● WORK INSTRUCTION
Would you restate word for word the lines of the listing, beginning at the first and ending with the line that holds "https://www.youtube.com/watch?v=b2_BT_6AANU"?

[RECORDS PROVIDED — start]

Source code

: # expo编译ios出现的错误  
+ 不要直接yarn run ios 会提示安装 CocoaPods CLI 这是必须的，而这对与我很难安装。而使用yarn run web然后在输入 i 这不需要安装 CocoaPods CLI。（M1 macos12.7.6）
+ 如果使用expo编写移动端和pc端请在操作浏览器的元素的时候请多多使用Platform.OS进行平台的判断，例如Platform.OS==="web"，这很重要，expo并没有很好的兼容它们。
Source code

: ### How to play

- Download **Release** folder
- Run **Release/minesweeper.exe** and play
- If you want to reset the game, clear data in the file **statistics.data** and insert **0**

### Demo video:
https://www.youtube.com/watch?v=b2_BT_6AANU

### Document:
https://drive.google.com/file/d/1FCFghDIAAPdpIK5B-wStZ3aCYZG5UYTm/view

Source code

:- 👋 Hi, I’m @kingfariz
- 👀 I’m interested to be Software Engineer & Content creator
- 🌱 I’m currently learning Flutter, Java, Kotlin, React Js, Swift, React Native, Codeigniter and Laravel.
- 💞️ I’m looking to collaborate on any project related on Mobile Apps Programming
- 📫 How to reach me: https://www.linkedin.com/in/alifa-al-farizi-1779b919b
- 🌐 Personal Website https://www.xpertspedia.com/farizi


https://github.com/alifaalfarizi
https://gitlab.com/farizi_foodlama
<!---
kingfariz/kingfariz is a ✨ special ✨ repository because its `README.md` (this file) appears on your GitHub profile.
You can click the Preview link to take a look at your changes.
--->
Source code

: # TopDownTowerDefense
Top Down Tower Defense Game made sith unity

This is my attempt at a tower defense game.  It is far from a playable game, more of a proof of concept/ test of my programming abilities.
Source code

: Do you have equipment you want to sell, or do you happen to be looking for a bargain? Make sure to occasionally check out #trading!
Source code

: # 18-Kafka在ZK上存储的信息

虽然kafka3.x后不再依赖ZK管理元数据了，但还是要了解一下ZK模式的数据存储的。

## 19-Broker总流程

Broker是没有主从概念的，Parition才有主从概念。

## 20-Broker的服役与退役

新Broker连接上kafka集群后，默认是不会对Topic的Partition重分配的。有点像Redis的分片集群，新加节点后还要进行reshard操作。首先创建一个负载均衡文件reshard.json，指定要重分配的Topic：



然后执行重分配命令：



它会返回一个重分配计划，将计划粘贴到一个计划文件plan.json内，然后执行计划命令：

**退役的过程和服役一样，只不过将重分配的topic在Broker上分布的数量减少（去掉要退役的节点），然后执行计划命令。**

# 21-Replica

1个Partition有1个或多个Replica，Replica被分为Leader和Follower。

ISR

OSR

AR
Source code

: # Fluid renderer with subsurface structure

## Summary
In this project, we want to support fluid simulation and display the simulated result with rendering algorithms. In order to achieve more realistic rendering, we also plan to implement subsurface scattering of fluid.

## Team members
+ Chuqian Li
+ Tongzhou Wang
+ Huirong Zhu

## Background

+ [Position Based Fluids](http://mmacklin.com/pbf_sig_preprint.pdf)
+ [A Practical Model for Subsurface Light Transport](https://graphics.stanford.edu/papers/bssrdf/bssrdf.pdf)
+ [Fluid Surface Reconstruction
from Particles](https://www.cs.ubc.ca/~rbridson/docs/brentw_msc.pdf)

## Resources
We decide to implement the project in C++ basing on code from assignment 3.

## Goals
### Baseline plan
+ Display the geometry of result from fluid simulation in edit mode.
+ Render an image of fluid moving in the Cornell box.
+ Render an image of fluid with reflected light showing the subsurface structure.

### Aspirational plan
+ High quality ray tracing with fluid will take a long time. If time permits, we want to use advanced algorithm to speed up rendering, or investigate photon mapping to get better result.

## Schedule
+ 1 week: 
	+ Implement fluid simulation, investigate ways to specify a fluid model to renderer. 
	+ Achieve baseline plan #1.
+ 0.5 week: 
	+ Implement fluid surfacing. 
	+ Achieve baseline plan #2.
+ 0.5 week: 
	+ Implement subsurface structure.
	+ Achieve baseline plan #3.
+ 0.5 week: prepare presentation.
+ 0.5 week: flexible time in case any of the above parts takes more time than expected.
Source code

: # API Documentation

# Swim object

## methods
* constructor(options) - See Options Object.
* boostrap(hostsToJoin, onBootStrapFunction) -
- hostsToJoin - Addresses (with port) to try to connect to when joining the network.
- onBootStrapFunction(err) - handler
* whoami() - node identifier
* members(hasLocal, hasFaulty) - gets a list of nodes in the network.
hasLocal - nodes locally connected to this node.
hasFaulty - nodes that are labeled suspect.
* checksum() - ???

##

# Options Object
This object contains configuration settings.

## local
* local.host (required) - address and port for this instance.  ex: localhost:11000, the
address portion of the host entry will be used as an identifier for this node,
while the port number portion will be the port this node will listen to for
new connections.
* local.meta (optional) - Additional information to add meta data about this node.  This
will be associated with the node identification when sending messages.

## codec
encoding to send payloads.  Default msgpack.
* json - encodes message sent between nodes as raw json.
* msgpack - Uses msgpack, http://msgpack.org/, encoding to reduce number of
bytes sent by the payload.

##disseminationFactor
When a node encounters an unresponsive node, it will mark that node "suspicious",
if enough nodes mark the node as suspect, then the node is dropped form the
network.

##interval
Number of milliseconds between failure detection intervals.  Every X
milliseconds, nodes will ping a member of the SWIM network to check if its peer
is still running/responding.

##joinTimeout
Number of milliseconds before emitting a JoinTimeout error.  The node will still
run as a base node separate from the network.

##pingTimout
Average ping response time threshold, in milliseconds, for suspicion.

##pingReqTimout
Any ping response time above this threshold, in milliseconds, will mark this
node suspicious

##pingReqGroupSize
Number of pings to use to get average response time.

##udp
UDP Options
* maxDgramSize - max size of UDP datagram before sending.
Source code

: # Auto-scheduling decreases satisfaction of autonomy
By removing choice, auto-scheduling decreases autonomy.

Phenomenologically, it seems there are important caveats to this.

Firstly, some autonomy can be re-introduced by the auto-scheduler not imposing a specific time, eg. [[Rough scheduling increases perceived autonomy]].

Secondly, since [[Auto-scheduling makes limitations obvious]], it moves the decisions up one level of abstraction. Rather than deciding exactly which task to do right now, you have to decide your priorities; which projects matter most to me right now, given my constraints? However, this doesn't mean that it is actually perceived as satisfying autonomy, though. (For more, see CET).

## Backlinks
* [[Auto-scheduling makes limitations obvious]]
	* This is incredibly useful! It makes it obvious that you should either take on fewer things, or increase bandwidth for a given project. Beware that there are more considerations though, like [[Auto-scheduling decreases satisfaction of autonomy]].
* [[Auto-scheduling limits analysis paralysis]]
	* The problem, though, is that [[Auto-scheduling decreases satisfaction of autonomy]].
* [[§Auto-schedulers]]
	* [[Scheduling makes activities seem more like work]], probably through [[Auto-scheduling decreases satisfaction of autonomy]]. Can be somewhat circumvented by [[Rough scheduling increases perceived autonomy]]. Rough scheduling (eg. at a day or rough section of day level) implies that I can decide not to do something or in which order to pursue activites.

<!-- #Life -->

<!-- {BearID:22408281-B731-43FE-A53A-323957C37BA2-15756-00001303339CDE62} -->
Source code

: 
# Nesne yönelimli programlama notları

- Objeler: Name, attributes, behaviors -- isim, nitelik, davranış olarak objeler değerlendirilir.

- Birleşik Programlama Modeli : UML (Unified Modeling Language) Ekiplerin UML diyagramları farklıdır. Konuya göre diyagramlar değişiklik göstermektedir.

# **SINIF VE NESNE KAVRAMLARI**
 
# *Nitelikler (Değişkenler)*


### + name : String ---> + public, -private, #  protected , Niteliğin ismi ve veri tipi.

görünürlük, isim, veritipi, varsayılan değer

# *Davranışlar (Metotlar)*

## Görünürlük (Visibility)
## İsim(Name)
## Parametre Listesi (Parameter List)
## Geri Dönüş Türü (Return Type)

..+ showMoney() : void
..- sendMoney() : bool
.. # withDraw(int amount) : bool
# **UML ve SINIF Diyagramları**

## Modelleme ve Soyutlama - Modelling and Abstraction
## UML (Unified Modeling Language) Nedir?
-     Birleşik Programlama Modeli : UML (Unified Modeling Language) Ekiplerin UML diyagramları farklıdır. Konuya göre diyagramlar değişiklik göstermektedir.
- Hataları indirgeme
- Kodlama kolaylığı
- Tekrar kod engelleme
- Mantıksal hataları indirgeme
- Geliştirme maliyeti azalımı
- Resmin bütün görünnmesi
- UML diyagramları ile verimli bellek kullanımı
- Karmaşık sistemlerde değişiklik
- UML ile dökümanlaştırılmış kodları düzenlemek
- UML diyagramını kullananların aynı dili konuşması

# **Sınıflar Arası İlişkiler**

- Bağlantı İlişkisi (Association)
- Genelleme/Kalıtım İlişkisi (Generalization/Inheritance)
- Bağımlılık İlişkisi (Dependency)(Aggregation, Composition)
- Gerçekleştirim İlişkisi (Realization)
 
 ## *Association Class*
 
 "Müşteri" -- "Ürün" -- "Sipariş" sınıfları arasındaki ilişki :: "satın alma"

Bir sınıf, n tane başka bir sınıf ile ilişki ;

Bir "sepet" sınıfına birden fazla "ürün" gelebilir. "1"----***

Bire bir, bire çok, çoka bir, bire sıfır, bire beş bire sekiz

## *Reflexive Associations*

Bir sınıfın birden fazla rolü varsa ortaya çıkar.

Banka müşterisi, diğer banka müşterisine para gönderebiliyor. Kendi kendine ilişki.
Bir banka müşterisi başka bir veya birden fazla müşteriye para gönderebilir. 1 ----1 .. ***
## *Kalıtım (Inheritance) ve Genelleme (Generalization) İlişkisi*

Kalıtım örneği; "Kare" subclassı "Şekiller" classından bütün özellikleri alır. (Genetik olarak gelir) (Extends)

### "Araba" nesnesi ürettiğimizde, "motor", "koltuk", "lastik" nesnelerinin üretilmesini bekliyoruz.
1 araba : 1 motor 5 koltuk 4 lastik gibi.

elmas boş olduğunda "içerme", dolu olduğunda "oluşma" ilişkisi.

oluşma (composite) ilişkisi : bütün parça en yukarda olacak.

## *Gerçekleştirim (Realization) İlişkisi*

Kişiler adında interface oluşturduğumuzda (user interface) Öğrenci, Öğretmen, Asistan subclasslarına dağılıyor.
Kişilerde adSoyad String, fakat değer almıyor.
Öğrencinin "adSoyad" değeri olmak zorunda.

[RECORDS PROVIDED — finish]

● YOUR SOLUTION
Source code

: # expo编译ios出现的错误  
+ 不要直接yarn run ios 会提示安装 CocoaPods CLI 这是必须的，而这对与我很难安装。而使用yarn run web然后在输入 i 这不需要安装 CocoaPods CLI。（M1 macos12.7.6）
+ 如果使用expo编写移动端和pc端请在操作浏览器的元素的时候请多多使用Platform.OS进行平台的判断，例如Platform.OS==="web"，这很重要，expo并没有很好的兼容它们。
Source code

: ### How to play

- Download **Release** folder
- Run **Release/minesweeper.exe** and play
- If you want to reset the game, clear data in the file **statistics.data** and insert **0**

### Demo video:
https://www.youtube.com/watch?v=b2_BT_6AANU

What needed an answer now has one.